Effects of methylglyoxal on human cardiac fibroblast: roles of transient receptor potential ankyrin 1 (TRPA1) channels

• Published in: American journal of physiology. Heart and circulatory physiology Vol. 307; no. 9; pp. H1339 - H1352
• Main Authors: Oguri, Gaku, Nakajima, Toshiaki, Yamamoto, Yumiko, Takano, Nami, Tanaka, Tomofumi, Kikuchi, Hironobu, Morita, Toshihiro, Nakamura, Fumitaka, Yamasoba, Tatsuya, Komuro, Issei
• Format: Journal Article
• Language: English
• Published: United States American Physiological Society 01.11.2014
• Subjects: Acetanilides - pharmacology; Allyl Compounds - pharmacology; Calcium - metabolism; Calcium Channel Blockers - pharmacology; Calcium Channels - genetics; Calcium Channels - metabolism; Calcium Signaling; Cardiomyopathy; Cell Cycle; Cell Line; Fibroblasts - drug effects; Fibroblasts - metabolism; Fluorescence; Guanidines - pharmacology; Heart Ventricles - cytology; Humans; Isocyanates - pharmacology; Nerve Tissue Proteins - agonists; Nerve Tissue Proteins - antagonists & inhibitors; Nerve Tissue Proteins - genetics; Nerve Tissue Proteins - metabolism; Pathogenesis; Proteins; Purines - pharmacology; Pyruvaldehyde - pharmacology; Ribonucleic acid; RNA; RNA, Messenger - genetics; RNA, Messenger - metabolism; Ruthenium Red - pharmacology; Smooth muscle; Transient Receptor Potential Channels - agonists; Transient Receptor Potential Channels - antagonists & inhibitors; Transient Receptor Potential Channels - genetics; Transient Receptor Potential Channels - metabolism; TRPA1 Cation Channel; human cardiac fibroblast; methylglyoxal; transient receptor potential ankyrin 1 channels
• ISSN: 0363-6135; 1522-1539
• DOI: 10.1152/ajpheart.01021.2013

Cardiac fibroblasts contribute to the pathogenesis of cardiac remodeling. Methylglyoxal (MG) is an endogenous carbonyl compound produced under hyperglycemic conditions, which may play a role in the development of pathophysiological conditions including diabetic cardiomyopathy. However, the mechanism by which this occurs and the molecular targets of MG are unclear. We investigated the effects of MG on Ca(2+) signals, its underlying mechanism, and cell cycle progression/cell differentiation in human cardiac fibroblasts. The conventional and quantitative real-time RT-PCR, Western blot, immunocytochemical analysis, and intracellular Ca(2+) concentration [Ca(2+)]i measurement were applied. Cell cycle progression was assessed using the fluorescence activated cell sorting.
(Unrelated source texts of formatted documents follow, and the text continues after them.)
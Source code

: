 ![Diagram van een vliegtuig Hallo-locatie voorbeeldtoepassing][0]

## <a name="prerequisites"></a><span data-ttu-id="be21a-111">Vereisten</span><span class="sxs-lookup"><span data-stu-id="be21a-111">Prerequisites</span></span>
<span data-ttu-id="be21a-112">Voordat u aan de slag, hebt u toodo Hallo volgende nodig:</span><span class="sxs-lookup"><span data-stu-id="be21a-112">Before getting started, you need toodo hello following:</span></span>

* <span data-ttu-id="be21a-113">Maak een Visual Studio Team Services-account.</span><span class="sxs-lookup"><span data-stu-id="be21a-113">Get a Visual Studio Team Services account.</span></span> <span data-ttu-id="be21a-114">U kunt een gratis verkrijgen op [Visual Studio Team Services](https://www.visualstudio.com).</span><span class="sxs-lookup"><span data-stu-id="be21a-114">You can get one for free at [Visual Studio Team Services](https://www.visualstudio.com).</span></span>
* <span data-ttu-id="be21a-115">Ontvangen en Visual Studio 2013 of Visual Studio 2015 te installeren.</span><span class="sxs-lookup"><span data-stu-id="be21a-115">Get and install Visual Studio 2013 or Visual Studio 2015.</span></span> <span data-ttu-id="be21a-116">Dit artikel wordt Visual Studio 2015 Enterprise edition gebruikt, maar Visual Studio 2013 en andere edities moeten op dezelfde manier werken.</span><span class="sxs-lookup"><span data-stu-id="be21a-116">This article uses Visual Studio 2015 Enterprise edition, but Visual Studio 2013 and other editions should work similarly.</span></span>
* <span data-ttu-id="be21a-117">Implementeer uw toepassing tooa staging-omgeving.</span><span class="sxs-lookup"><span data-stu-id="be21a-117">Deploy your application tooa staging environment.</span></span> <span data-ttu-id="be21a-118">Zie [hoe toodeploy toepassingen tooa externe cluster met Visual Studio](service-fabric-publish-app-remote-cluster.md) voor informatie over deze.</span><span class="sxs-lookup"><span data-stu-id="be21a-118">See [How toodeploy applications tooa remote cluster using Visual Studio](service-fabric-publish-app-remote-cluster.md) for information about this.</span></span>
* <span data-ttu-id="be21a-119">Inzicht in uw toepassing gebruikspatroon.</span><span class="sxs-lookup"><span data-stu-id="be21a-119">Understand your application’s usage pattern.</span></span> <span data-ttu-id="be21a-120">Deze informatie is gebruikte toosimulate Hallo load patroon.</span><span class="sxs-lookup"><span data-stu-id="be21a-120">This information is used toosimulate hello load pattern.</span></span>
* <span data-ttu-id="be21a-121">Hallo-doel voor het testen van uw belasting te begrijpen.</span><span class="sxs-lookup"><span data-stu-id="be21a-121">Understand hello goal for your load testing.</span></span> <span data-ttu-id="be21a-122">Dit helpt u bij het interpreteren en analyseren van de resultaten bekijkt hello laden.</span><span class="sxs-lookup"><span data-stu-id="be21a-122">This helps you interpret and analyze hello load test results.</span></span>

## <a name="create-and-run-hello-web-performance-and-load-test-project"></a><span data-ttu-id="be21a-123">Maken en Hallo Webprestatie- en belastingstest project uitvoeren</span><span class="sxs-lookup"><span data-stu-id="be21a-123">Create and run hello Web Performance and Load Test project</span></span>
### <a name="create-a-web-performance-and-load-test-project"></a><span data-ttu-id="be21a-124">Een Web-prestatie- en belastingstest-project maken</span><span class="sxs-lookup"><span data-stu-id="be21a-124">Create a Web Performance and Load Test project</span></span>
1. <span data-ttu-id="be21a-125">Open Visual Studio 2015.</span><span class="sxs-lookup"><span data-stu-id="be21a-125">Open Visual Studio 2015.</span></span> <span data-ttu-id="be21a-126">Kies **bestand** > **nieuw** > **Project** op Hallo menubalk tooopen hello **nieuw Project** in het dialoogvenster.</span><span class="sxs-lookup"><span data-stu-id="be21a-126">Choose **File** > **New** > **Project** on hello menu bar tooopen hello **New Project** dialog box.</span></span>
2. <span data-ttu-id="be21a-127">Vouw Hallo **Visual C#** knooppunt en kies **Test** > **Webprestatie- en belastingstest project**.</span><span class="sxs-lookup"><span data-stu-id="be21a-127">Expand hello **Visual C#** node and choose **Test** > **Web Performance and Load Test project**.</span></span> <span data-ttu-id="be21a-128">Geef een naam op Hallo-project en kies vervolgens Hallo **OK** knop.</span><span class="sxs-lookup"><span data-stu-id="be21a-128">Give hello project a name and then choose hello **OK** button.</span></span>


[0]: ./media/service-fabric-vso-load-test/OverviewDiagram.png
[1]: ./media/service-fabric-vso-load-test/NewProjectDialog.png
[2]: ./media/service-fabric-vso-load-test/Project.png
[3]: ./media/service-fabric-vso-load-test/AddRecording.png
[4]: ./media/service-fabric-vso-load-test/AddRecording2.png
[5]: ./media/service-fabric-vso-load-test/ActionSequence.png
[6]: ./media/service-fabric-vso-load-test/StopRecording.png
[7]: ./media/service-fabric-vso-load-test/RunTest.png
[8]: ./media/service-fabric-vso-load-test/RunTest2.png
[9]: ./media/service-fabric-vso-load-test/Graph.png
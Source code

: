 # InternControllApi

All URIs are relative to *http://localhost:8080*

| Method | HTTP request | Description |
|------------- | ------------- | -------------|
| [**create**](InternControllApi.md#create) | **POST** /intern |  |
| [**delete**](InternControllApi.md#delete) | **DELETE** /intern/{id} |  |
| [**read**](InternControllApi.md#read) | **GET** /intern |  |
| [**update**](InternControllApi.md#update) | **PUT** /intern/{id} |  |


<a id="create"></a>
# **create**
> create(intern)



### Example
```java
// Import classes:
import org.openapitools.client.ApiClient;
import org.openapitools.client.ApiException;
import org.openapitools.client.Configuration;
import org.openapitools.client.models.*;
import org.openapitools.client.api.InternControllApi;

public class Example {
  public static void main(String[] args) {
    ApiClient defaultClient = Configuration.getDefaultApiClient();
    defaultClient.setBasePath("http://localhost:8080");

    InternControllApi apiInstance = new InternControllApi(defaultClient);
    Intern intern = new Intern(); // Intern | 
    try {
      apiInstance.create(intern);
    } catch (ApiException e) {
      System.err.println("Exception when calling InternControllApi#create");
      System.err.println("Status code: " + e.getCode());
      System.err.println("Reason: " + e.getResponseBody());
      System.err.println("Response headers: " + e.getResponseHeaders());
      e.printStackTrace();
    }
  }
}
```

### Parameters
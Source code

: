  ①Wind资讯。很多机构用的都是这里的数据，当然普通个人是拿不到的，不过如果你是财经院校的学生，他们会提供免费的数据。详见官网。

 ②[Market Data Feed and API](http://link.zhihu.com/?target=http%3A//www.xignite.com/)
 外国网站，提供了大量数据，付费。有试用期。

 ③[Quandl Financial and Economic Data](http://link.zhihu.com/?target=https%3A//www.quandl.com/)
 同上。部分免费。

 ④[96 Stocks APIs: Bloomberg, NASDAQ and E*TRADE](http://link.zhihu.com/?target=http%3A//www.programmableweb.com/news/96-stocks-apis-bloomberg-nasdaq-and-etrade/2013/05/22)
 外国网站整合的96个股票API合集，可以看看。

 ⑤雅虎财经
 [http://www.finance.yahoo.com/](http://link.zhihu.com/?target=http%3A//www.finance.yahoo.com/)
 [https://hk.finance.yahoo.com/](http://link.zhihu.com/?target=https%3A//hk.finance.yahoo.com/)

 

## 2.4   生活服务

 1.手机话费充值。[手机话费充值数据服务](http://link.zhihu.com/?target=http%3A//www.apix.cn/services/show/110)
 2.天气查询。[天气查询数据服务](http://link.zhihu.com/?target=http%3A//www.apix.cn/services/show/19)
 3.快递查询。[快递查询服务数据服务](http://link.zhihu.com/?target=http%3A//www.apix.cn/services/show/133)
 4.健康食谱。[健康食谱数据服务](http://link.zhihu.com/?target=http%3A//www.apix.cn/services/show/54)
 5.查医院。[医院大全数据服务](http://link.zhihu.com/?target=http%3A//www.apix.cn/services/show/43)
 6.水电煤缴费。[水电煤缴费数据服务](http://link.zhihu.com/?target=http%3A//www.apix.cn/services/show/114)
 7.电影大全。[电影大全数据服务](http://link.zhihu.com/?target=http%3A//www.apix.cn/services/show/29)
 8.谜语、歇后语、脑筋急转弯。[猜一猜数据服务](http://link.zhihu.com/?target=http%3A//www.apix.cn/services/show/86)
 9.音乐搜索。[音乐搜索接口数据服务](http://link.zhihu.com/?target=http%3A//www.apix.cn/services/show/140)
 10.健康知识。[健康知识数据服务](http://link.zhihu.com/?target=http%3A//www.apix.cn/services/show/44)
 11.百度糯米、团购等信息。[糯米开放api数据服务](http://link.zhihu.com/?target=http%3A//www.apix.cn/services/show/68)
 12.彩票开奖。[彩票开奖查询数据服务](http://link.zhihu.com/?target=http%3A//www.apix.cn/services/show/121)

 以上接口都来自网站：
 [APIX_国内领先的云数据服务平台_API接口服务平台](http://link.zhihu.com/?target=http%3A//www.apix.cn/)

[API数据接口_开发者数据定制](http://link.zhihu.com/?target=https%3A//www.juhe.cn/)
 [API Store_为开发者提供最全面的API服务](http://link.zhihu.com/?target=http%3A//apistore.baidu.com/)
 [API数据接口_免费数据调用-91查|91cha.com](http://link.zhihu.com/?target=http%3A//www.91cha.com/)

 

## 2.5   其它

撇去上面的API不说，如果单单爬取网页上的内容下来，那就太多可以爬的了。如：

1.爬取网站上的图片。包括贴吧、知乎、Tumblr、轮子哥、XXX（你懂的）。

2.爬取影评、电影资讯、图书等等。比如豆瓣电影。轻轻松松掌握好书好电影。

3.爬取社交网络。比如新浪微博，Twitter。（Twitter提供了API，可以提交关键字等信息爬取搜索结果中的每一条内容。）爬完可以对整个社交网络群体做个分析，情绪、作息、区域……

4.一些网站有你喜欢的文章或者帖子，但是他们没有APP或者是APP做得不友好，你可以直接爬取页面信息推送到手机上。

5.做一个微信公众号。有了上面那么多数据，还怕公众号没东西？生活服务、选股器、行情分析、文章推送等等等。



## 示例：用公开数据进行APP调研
MG induced Ca(2+) entry concentration dependently. Ruthenium red (RR), a general cation channel blocker, and HC030031, a selective transient receptor potential ankyrin 1 (TRPA1) antagonist, inhibited MG-induced Ca(2+) entry. Treatment with aminoguanidine, a MG scavenger, also inhibited it. Allyl isothiocyanate, a selective TRPA1 agonist, increased Ca(2+) entry. The use of small interfering RNA to knock down TRPA1 reduced the MG-induced Ca(2+) entry as well as TRPA1 mRNA expression. The quantitative real-time RT-PCR analysis showed the prominent existence of TRPA1 mRNA. Expression of TRPA1 protein was confirmed by Western blotting and immunocytochemical analyses. MG promoted cell cycle progression from G0/G1 to S/G2/M, which was suppressed by HC030031 or RR. MG also enhanced α-smooth muscle actin expression. The present results suggest that methylglyoxal activates TRPA1 and promotes cell cycle progression and differentiation in human cardiac fibroblasts. MG might participate the development of pathophysiological conditions including diabetic cardiomyopathy via activation of TRPA1.